Die einen Job suchen, dürfen als Bittsteller kommen. Unter eigentlichem Wert gehandelt, geht es bei ihnen mehr um Lebensunterhalt als um Selbstverwirklichung mit Aufstiegschancen. Wo nunmal eine produzierende Industrie zu erheblichen Teilen beseitigt ist, wandert das dazugehörige Arbeitskräftepotential ab. Da kann die heimische Infrastruktur noch so perfekt gestylt sein, der Landstrich verödet. Fatal: Die Ressourcen aus bereits qualifizierten Fachleuten erschöpfen sich inzwischen. Zu wenige Nachgeborene sind in der Lage, für eine Fortsetzung des Vorgangs zu sorgen. Die gewohnte ständige Zufuhr von frischer Kompetenz wird zum Auslaufmodell. Also – hört! hört! – Kassandra schreit nach Nachschub.

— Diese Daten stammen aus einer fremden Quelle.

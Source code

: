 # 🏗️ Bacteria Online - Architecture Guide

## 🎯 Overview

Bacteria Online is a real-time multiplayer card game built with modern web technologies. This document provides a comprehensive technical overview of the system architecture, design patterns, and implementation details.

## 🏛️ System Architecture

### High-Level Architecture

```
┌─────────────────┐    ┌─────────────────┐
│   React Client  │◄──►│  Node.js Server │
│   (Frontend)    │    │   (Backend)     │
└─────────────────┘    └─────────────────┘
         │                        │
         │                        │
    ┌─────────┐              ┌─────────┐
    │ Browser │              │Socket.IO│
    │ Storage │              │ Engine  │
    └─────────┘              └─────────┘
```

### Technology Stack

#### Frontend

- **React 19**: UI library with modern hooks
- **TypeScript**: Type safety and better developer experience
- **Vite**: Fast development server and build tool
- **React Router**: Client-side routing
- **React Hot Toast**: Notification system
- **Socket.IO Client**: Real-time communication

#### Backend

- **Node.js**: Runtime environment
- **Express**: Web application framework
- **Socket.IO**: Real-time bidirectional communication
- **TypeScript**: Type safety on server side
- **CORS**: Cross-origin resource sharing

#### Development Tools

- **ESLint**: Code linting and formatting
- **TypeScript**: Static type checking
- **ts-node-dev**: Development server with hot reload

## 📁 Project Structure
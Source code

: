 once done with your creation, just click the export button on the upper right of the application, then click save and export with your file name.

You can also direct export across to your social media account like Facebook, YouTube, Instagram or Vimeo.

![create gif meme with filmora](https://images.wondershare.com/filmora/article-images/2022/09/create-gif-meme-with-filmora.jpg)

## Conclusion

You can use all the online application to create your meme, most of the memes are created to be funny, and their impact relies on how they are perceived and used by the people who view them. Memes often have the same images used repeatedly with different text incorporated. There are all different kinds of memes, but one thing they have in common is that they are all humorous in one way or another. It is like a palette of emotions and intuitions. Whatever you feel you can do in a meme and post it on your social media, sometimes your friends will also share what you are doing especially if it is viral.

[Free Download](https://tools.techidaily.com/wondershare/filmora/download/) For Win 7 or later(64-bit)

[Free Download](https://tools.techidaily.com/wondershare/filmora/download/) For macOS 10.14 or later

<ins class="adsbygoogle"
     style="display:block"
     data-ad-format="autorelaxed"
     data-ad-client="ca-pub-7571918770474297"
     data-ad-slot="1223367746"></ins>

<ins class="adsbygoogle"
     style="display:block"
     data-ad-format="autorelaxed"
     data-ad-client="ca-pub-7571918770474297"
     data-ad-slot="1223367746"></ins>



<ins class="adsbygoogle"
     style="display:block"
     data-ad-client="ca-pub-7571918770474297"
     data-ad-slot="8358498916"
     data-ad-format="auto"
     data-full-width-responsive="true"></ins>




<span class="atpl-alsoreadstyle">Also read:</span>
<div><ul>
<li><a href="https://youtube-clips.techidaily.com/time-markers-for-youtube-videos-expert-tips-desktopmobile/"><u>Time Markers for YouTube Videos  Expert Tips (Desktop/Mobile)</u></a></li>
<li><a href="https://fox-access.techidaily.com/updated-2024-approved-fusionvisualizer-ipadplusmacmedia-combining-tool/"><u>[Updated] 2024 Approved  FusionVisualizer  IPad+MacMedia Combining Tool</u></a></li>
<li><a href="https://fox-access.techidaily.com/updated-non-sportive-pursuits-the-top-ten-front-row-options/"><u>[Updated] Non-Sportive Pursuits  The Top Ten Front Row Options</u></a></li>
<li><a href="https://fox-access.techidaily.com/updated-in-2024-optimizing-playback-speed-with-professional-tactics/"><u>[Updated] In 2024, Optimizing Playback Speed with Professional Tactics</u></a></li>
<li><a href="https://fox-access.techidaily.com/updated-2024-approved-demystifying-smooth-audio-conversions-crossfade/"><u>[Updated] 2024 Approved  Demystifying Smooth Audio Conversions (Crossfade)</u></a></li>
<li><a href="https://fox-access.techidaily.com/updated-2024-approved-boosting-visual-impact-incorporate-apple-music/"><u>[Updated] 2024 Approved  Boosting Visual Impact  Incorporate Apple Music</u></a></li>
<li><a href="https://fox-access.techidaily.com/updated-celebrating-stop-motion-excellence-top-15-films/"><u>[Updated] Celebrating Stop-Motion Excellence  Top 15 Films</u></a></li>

Bleiben darfst du, wenn ...

Zuwanderungsgesetz

Am 1.1.2005 trat das »Gesetz zur Steuerung und Begrenzung der Zuwanderung und zur Regelung des Aufenthalts und der Integration von Unionsbürgern und Ausländern«, kurz: Zuwanderungsgesetz, in Kraft. Wir dokumentieren einige wenige Passagen daraus:

§ 1, 1. Das Gesetz [...] ermöglicht und gestaltet die Zuwanderung unter Berücksichtigung der Aufnahme- und Integrationsfähigkeit sowie der wirtschaftlichen und arbeitsmarktpolitischen Interessen der Bundesrepublik Deutschland. Das Gesetz dient zugleich der Erfüllung der humanitären Verpflichtungen der Bundesrepublik Deutschland. [...]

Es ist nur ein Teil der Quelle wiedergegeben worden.